Los principios liberales propugnados por Constant — tanto bajo el Directorio como en el Consulado, en los Cien Días como en la Restauración — son aquí presentados en magistral compendio. Bajo todo gobierno se debe combatir lo arbitrario y el despotismo; las libertades individuales lenta pero seguramente se dirigen a una conquista que sólo han conocido los moder­nos. Las garantías deben dar a los ciuda­danos la conciencia de su libertad: en la prensa, en el pensamiento, en las asociacio­nes, en las actuaciones judiciales y en el comercio. La misma capacidad de progreso del género humano indica que una idea esencialmente espiritual domina los acon­tecimientos y guía a los hombres de buena voluntad: el Estado debe dejar al individuo sus prerrogativas civiles y políticas, con el fin de evitar, aun en medio de ambiciosas tentativas revolucionarias, el caer en tira­nías peores que las antiguas. Por amor de la tolerancia y por exigencia de la libertad, el gobierno no debe intervenir en las cosas de la familia, del arte y la religión; forti­ficado en los principios de la historia no se apoya en partidos, sino en su recíproco contacto, entre discusiones y luchas parlamen­tarias, intenta acomodar la ley al nivel de las ideas de los ciudadanos.

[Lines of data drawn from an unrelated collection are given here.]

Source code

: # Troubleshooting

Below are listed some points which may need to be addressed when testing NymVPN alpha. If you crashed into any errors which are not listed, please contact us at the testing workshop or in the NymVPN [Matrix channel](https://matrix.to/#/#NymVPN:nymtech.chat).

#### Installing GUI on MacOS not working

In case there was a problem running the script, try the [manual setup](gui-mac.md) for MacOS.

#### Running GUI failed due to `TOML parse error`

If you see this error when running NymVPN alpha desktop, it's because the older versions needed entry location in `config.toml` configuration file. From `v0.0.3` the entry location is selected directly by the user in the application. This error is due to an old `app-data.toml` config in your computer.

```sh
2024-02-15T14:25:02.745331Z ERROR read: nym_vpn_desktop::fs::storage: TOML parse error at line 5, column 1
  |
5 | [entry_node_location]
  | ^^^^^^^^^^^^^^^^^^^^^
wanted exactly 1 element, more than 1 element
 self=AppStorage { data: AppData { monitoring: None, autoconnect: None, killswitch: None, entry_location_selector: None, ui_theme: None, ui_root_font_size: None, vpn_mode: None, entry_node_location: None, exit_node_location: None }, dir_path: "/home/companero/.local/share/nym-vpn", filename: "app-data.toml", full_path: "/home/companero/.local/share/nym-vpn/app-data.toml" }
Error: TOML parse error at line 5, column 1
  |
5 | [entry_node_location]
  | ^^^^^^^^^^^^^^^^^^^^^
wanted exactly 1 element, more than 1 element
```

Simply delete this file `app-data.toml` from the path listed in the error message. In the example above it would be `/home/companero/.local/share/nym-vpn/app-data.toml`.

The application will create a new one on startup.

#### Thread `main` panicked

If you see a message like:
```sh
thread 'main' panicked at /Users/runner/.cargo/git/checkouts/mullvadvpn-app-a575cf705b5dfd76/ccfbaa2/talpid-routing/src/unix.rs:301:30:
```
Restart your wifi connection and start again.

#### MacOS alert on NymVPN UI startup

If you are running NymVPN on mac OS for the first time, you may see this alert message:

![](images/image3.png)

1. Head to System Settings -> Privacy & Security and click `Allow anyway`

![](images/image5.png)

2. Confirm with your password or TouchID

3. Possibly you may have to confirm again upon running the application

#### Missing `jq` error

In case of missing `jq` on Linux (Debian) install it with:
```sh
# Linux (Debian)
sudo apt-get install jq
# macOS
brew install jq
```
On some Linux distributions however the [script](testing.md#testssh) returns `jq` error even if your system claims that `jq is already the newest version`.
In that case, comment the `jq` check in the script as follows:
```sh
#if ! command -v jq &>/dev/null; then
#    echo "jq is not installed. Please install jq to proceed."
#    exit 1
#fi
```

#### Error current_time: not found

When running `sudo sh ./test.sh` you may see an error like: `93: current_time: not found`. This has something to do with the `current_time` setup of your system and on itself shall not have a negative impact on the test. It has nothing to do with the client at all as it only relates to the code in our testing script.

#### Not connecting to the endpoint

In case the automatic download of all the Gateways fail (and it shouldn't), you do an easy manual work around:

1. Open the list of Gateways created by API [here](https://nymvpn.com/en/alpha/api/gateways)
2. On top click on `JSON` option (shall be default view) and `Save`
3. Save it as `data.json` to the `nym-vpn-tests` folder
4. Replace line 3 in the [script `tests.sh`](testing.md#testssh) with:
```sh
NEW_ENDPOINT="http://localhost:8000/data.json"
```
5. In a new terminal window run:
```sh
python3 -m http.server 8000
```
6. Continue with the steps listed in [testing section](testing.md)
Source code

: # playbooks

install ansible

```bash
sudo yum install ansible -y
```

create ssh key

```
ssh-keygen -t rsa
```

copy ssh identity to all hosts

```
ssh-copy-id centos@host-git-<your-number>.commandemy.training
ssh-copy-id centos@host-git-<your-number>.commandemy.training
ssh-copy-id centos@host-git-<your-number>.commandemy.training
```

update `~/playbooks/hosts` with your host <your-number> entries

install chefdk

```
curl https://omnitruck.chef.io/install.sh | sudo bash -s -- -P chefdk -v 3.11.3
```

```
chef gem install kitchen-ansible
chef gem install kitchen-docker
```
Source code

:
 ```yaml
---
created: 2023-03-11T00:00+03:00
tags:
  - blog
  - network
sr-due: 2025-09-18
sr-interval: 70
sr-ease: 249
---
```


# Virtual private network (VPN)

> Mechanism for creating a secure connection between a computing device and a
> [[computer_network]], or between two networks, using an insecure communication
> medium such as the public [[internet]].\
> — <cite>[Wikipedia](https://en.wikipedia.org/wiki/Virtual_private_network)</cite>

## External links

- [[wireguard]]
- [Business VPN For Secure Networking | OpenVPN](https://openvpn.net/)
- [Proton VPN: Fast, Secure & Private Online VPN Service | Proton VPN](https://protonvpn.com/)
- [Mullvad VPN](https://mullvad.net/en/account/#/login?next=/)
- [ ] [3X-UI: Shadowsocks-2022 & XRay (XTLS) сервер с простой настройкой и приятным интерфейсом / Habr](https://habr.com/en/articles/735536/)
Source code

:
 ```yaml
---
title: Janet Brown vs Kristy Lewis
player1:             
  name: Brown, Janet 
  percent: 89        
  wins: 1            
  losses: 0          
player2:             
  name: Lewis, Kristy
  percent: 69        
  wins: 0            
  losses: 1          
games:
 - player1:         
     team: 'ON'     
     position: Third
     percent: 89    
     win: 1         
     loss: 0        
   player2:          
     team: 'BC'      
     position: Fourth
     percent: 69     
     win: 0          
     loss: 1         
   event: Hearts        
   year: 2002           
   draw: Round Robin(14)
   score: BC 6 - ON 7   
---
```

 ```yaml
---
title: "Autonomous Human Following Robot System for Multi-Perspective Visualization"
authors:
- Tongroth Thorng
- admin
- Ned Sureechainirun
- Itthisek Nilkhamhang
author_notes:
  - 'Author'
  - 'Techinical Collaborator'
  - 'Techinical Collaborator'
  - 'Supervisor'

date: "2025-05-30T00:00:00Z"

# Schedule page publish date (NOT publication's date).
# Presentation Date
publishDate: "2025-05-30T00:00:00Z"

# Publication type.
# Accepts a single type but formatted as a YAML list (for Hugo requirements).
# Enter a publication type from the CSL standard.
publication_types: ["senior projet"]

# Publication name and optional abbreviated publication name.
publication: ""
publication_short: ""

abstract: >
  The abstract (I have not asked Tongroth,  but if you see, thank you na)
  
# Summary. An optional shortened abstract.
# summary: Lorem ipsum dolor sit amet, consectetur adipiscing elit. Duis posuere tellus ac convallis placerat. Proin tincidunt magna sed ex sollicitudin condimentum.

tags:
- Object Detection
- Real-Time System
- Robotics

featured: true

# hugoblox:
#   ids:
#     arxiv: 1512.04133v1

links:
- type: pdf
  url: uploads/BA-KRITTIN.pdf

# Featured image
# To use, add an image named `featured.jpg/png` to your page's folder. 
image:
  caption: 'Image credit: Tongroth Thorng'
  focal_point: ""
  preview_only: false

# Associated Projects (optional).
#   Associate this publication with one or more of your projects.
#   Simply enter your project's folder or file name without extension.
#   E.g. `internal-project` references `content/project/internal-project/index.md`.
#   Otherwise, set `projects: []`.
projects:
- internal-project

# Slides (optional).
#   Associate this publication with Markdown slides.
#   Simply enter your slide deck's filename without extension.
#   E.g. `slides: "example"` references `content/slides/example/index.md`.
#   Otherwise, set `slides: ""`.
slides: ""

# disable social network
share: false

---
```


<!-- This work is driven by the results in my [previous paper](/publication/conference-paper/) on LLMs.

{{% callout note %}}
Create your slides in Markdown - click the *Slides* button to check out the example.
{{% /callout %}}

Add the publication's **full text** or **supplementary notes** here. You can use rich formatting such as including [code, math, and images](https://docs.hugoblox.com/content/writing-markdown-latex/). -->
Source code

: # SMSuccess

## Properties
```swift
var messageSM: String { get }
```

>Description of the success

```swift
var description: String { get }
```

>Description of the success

Demasiadas re­voluciones enseñan que los programas abs­tractos no sólo no hallan realizaciones, sino que con el terror de nuevas demagogias ha­cen retroceder los triunfos de las libertades conquistadas. La libertad de imprenta, la opinión pública y la tutela judiciaria de los ciudadanos tienen un puesto fundamental en las leyes de una política prudentemente progresiva; igualmente la libertad privada y la propiedad, especialmente industrial, de­ben ser tuteladas sin intrusiones de mono­polios y de privilegios. La libertad política no debe ser una prerrogativa estática, sino una continua advertencia de perfección; éti­ca y política deben hallar en la conciencia de los ciudadanos su terreno fecundo para desenvolverse, eliminando toda forma da­ñina de maquiavelismo falsamente realista. El nuevo siglo, con la herencia de los fer­mentos mejores de la Revolución Francesa, deberá secundar el movimiento del progre­so humano, sancionando los derechos del in­dividuo y dando concreta realidad a las as­piraciones de los pueblos libres. Esta obra, compuesta de varios escritos, en su mayoría ocasionales (es famosísimo el titulado Libertad de los antiguos y de los modernos, v.), resulta eficaz por su estilo preciso y límpido, dialécticamente adecuado a la ca­suística política, sin olvidar nunca la acla­ración del motivo inspirador de cada ma­nifestación, hecha en el Parlamento o pu­blicada.

Constant se muestra, en estos escri­tos, defensor de la necesidad de un partido moderado y progresista que hallará en Cavour y en Tocqueville los más resueltos ada­lides. [Trad. de Marcial Antonio López (Madrid, 1820) y de J. C. Pagés (París, 1825)].